Minister, Chairman clash on long-term investments for NIS

…claims local housing “safer than foreign stocks, bonds”

When it comes to the future viability of the National Insurance Scheme (NIS) and investments, Chairman John Seeram and Finance Minister Winston Jordan held differing views on how the Scheme should maximise its earnings through investments.

Finance Minister Winston Jordan

During the NIS’ 50th anniversary celebrations, which kicked off with bursary awards at its Brickdam office, Seeram spoke of the need to revamp the Scheme’s investment portfolio, particularly through overseas investments.
“Its investment portfolio has not been earning the rates of returns on some of its bonds and shares, in keeping with global returns. We will need to consider purchasing more attractive bonds and shares, which are traded on the global stock markets such as New York, London, Japan, Hong Kong, as opposed to renewing the terms of the securities”.

NIS Chairman John Seeram

He added that going this route, which is highly recommended, will require approval by the relevant authorities, adding that both 2017 and 2018 audited financial statements have revealed deficit net income. There is the possibility, he added, that the deficit can be gradually reduced, eventually eliminated and lead to NIS showing positive net income in the near future.
Seeram also referenced the 9th actuarial report, the product of a review last year that was conducted by the International Labour Organization (ILO). Seeram stressed that the recommendations from this report must be acted on.
“This report contained nine recommendations. And presently, the board and the management are looking at the findings and the recommendations. But I’ll emphasise that positive action on the recommendations is required since we are looking at the Scheme’s financial viability in the next decade”.

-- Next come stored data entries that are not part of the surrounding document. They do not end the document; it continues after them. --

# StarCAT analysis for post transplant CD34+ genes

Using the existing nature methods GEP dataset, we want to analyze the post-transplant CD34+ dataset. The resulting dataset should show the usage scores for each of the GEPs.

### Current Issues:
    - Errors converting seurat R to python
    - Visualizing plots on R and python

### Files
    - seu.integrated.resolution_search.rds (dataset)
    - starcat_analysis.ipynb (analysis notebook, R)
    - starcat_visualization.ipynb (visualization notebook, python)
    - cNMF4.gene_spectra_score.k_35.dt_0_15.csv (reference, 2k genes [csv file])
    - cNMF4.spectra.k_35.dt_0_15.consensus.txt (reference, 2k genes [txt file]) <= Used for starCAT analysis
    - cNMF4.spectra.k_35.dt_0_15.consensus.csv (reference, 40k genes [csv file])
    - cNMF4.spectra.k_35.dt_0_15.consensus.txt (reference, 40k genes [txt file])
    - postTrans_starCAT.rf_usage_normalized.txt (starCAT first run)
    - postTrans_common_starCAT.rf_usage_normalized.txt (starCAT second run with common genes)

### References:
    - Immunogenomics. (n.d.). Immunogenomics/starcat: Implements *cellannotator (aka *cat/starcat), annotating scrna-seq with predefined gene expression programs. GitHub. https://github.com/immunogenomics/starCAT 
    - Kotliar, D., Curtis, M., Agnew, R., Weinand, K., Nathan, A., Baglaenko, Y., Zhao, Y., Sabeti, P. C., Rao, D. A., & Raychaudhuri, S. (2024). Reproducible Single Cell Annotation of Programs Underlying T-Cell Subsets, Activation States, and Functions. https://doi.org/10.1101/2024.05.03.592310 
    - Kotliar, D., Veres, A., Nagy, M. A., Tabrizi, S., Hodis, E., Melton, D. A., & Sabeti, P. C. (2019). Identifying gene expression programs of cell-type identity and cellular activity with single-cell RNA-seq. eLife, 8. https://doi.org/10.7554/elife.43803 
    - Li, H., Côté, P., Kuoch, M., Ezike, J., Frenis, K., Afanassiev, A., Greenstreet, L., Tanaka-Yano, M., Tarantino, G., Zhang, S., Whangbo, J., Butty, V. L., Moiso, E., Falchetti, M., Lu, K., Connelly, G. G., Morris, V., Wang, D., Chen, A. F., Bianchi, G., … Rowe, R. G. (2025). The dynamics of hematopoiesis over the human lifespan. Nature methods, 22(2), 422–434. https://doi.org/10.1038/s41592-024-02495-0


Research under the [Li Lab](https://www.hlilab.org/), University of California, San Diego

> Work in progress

Minister Jordan, who was the feature speaker of Wednesday’s event, took the time out of his speech to pour cold water on Seeram’s suggestion of overseas investments. The Minister likened the suggestion to the “dog and the bone” analogy.
“You know Guyanese got a saying, your eyes big? We have to be careful. Yes, the interest today from treasury bills are returning virtually nothing. But at the same time, it is safe. So I would pick a bone with the Chairman, about sending our money into lands where we don’t have that security,” Jordan said.
“We have to be careful. And in any case, to take $5 million of NIS money to be invested on stock markets in New York requires it to be converted to US dollars. You’re converting at the selling rate, so if the selling rate is $218 and you take that and invest and you get a return of US$1 million, that US$1 million will come back into Guyana at the buying rate, which might be $215, $212. So you’re going to be losing… so don’t be big-eyed”.
Jordan proffered housing as a safer investment opportunity waiting for NIS, noting that at the moment, there is a demand for housing. He stressed that the Scheme should avoid carpetbaggers and work with reputable organisations.
“There’s a huge demand for housing and office space. I say to you, get your property section going. And see where you can invest and get a quick, fast return that is better than the one you are getting on treasury bills”.
“There’s a huge demand for housing and if you work with CH&PA (Central Housing and Planning Authority), work with known groups… to see how we can continue to do our social part by creating more housing, while also improving monies we receive”.
The Ministry of Finance’s Half-year Report shows that the NIS is in a worsening position, as its multimillion-dollar deficit continues to grow while revenue collection increases.

According to the report, NIS recorded an overall deficit of $748.4 million for the year, compared to the $715.6 million it recorded in the same half-year period for 2018. Revenue collection so far for 2019 was $11.9 billion, 9.7 per cent more than the same period for 2018.
“This improved position resulted from higher wage bands, on account of an increase in wages and salaries, as well as improved collection of outstanding contributions from delinquent employers,” the report says.
At the same time, however, NIS continues to struggle with collecting contributions from the self-employed persons. Some $492 million was collected from the self-employed. According to the report, this is 22 per cent lower than the half-year target of $627.8 million, despite ongoing campaigns.
According to the report, NIS is working closely with the Guyana Revenue Authority (GRA) to update its database of self-employed persons. And as of June 15, 2019, self-employed persons can pay their contributions using Guyana Telephone and Telegraph (GTT) Mobile Money.
As fast as money has been coming in, the Scheme has also had to keep up with the payment of claims. According to the report, expenditure for the period under review increased to $12.6 billion, from $11.5 billion at the end of June 2018, mainly owing to an increase in benefit payments. The report notes that these payments were 91.4 per cent of total expenditure.
“The latest forecast projects a deficit of $546.7 million, a worsening position from a budgeted surplus of $469.3 million. This was mainly due to a shortfall of $1 billion or 4.5 percent in employee contributions, compared to the amount budgeted for at the half-year, as well as an increase of $449.3 million, or 1.9 per cent in benefit payments,” the report also stated.